Obviously all of these characters belong to JK Rowling.

"Hey."

His voice was soft and low, a gauzy blue shadow weaving through the morning light.

"Hey." My answer was less than a whisper, just a breath slipping through barely parted lips. He didn't turn to look at him.

I was sitting on our hill, my knees drawn up to my chest, watching the movement of the lake below. The water was diamond bright, with sapphire ribbons diving under the waves, then surfacing, laughing, before ducking under again.

I peeled a dry leaf from the forest floor. It was colorless, faded to a patched, brittle grey-brown. I began shredding it, absently.

James dropped to the ground behind me, wrapping his body around me, like two spoons resting in a drawer. I stiffened for an instant, but his skin was warm and I could feel the rhythmic beating of his heart throbbing against my back. Gradually, my muscles began to unknot and my breathing slowed.

I leaned my head back on his shoulder. A canopy of green leaves glowed above us, emerald shavings caught, and held, by the updraft, dusted from the divine workman's hands. There were no clouds in the sky, nothing but endless watery, washed-out blue.

He turned his head slightly and kissed my temple. My cheek brushed the tender skin of his throat as he shifted against me. I could feel the pulsing of his blood – my blood – warm and vibrant only separated by two thin walls of skin. He kissed my temple again, his lips light, a butterfly perching on leaves of grass, and laced his fingers through mine.

He began tracing tiny spirals on the back of my hand with the calloused pad of his thumb. I opened my eyes to a drowsy half-slit, and smiled a little at the picture we made. I could see his neatly laundered khakis running around my faded and torn blue jeans, like a stream hedged in by a pale stone wall. He stretched, but kept my hand, his arms sliding against my shoulders and his wrists arcing; his hands sloped gently down to our mingled fingers, like a waterfall running home to its stream. Then he sighed, kissed my temple one more time, and relaxed, resting his palm on the back of my hand again.
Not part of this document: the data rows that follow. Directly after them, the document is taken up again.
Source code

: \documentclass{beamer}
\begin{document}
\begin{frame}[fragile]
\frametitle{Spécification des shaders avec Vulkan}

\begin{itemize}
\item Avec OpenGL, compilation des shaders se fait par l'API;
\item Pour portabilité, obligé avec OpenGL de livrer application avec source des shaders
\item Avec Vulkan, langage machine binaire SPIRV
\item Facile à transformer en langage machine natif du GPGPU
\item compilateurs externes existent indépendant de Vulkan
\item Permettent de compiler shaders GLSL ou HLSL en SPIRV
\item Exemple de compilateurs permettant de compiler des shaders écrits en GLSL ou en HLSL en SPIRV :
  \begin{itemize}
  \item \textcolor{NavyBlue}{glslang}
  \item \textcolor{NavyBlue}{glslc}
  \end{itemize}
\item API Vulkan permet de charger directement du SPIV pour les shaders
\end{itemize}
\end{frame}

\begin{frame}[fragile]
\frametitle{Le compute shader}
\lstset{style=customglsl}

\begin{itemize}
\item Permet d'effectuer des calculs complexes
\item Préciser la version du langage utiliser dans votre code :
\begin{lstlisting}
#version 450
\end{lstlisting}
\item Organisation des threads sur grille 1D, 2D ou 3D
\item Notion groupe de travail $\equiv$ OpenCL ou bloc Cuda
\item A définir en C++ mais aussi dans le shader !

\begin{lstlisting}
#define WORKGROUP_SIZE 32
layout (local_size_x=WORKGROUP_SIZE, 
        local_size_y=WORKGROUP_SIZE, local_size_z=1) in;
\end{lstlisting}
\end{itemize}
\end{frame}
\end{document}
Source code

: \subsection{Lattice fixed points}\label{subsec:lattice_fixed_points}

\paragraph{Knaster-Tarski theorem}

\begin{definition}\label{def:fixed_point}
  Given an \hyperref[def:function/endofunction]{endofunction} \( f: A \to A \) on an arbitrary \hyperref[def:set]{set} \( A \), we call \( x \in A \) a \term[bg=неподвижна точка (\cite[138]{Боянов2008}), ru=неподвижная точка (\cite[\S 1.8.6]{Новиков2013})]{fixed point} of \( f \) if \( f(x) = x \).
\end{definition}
The sun faded to a light gold, sprinkling dappled pools of light across the shadowed floor. My dog lay sleeping in one to my right, his chest swelling in the steady breath of sleep. His graying muzzle was tucked between his paws and as I watched him, I began to shiver.

"Siri?" His breath was hot against my neck, but I didn't look away from my dog. Light gleamed against his fur, bleeding shadows down the contours of his body. And I knew, watching him, I could never replicate this moment. No words would ever be enough to capture the play of shadows on his fur, make me feel again the heat of his body, or see his drowsy, loving eyes. I would never get back the soft brush of any of those light, butterfly kisses on my temple; I could never feel the exact same strength of his hands, cradling mine. And the knowledge felt like a glacier melting, racking me with streams of icy water.

I bowed my head, digging my fingers into the earth. They were white, like piano keys, burrowing through bronze top soil to reach the rich, black loam. I scooped the dirt up in my left hand, letting it sift through my fingers, into my right palm. Lowering my nose, I took a deep breath. The fresh earth smelled like sunlight, freshly cut-grass, and vine ripe tomatoes on a summer evening, all at the same time. I sighed and let it slip through my fingers more slowly, but this time, he caught it.

The black earth gleamed against his bronze hand, tanned from Quidditch, stippled with bronze and grey-green mold. The lightest tips of his fingers still brushed the back of my hand, dark shadows quivering on my translucent skin. For a moment, he held perfectly still.

"We'll always come back to this?"

He meant it as a statement, a reassurance, but a tint of questioning slipped into his voice.

I closed my eyes, overwhelmed by a sudden sense of loss. This – the warmth, the sun, the scent of the earth, the earth stretched out beneath us and quivering between us; his fingers, so gentle, so light, almost not touching, but the sun and shadow of our skin ultimately bleeding into one. It was so beautiful, so perfect, hardly a spark in time, but lingering gently as the strains of a cello on the breeze. I wanted so badly to believe, to say yes, to hold on to this moment, but -

"Will we?"

He sighed, letting the earth slide between his fingers into a little pile on the ground.

"Yes." His arms closed convulsively around me, but his final kiss to my temple was curiously soft. "Always Siri," he whispered fiercely. "Somehow, we will. Always."